> [Activity]: How many lines in the records below contain the word "uname"? State that number and nothing more.

> [Extracted data]:
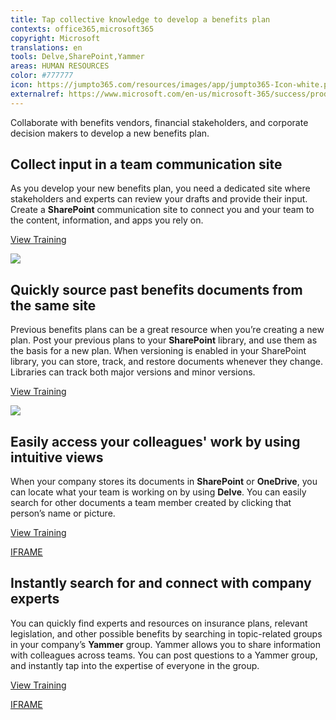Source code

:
 ```yaml
---
title: Tap collective knowledge to develop a benefits plan
contexts: office365,microsoft365
copyright: Microsoft
translations: en
tools: Delve,SharePoint,Yammer
areas: HUMAN RESOURCES
color: #777777
icon: https://jumpto365.com/resources/images/app/jumpto365-Icon-white.png
externalref: https://www.microsoft.com/en-us/microsoft-365/success/productivitylibrary/tap-collective-knowledge-to-develop-a-benefits-plan
---
```

Collaborate with benefits vendors, financial stakeholders, and corporate decision makers to develop a new benefits plan. 


## Collect input in a team communication site

As you develop your new benefits plan, you need a dedicated site where stakeholders and experts can review your drafts and provide their input. Create a **SharePoint** communication site to connect you and your team to the content, information, and apps you rely on.

[View Training](https://support.office.com/article/What-is-a-SharePoint-communication-site-94A33429-E580-45C3-A090-5512A8070732)

![](http://img-prod-cms-rt-microsoft-com.akamaized.net/cms/api/am/imageFileData/RE1NLLl?ver=2afb)

## Quickly source past benefits documents from the same site

Previous benefits plans can be a great resource when you’re creating a new plan. Post your previous plans to your **SharePoint** library, and use them as the basis for a new plan. When versioning is enabled in your SharePoint library, you can store, track, and restore documents whenever they change. Libraries can track both major versions and minor versions.

[View Training](https://support.office.com/article/View-the-version-history-of-an-item-or-file-in-a-list-or-library-53262060-5092-424D-A50B-C798B0EC32B1)

![](http://img-prod-cms-rt-microsoft-com.akamaized.net/cms/api/am/imageFileData/RE1MPrp?ver=2c72)

## Easily access your colleagues' work by using intuitive views

When your company stores its documents in **SharePoint** or **OneDrive**, you can locate what your team is working on by using **Delve**. You can easily search for other documents a team member created by clicking that person’s name or picture.

[View Training](https://support.office.com/article/What-is-Office-Delve-1315665a-c6af-4409-a28d-49f8916878ca)

[IFRAME](https://www.microsoft.com/en-us/videoplayer/embed/RE1TrEK)

## Instantly search for and connect with company experts

You can quickly find experts and resources on insurance plans, relevant legislation, and other possible benefits by searching in topic-related groups in your company’s **Yammer** group. Yammer allows you to share information with colleagues across teams. You can post questions to a Yammer group, and instantly tap into the expertise of everyone in the group.

[View Training](https://support.office.com/article/Finding-answers-fast-17342f0d-1a52-406f-8649-e846ece66f39)

[IFRAME](https://www.microsoft.com/en-us/videoplayer/embed/RE1TRuX)

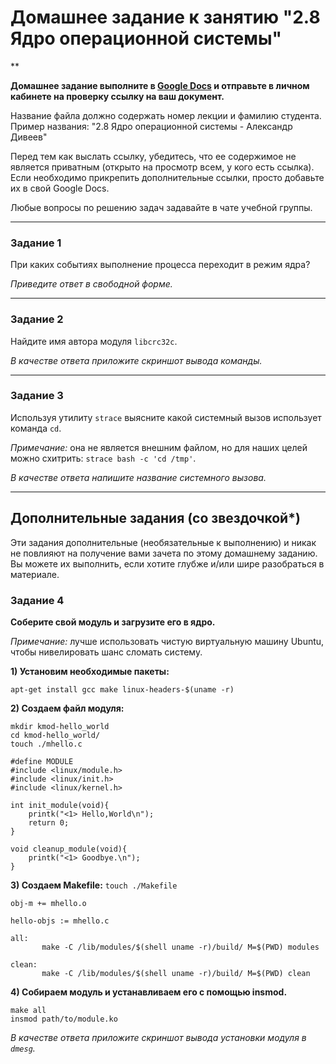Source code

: # Домашнее задание к занятию "2.8 Ядро операционной системы"

**

**Домашнее задание выполните в [Google Docs](https://docs.google.com/) и отправьте в личном кабинете на проверку ссылку на ваш документ.**

Название файла должно содержать номер лекции и фамилию студента. Пример названия: "2.8 Ядро операционной системы - Александр Дивеев"

Перед тем как выслать ссылку, убедитесь, что ее содержимое не является приватным (открыто на просмотр всем, у кого есть ссылка). Если необходимо прикрепить дополнительные ссылки, просто добавьте их в свой Google Docs.

Любые вопросы по решению задач задавайте в чате учебной группы.

---

### Задание 1

При каких событиях выполнение процесса переходит в режим ядра?

*Приведите ответ в свободной форме.*

---

### Задание 2

Найдите имя автора модуля `libcrc32c`.

*В качестве ответа приложите скриншот вывода команды.*

---
### Задание 3

Используя утилиту `strace` выясните какой системный вызов использует команда `cd`.

*Примечание:* она не является внешним файлом, но для наших целей можно схитрить: `strace bash -c 'cd /tmp'`.

*В качестве ответа напишите название системного вызова.*

---

## Дополнительные задания (со звездочкой*)
Эти задания дополнительные (необязательные к выполнению) и никак не повлияют на получение вами зачета по этому домашнему заданию. Вы можете их выполнить, если хотите глубже и/или шире разобраться в материале.

### Задание 4

**Соберите свой модуль и загрузите его в ядро.**

*Примечание:* лучше использовать чистую виртуальную машину Ubuntu, чтобы нивелировать шанс сломать систему.

**1) Установим необходимые пакеты:**

`apt-get install gcc make linux-headers-$(uname -r)`

**2) Создаем файл модуля:**

```
mkdir kmod-hello_world
cd kmod-hello_world/
touch ./mhello.c
```

```
#define MODULE
#include <linux/module.h>
#include <linux/init.h>
#include <linux/kernel.h>

int init_module(void){
    printk("<1> Hello,World\n");
    return 0;
}

void cleanup_module(void){
    printk("<1> Goodbye.\n");
}
```

**3) Создаем Makefile:**
`touch ./Makefile`

```
obj-m += mhello.o

hello-objs := mhello.c

all:
       make -C /lib/modules/$(shell uname -r)/build/ M=$(PWD) modules

clean:
       make -C /lib/modules/$(shell uname -r)/build/ M=$(PWD) clean
```
**4) Собираем модуль и устанавливаем его с помощью insmod.**
```
make all
insmod path/to/module.ko
```

*В качестве ответа приложите скриншот вывода установки модуля в `dmesg`.*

> [Output of the exercise]: 3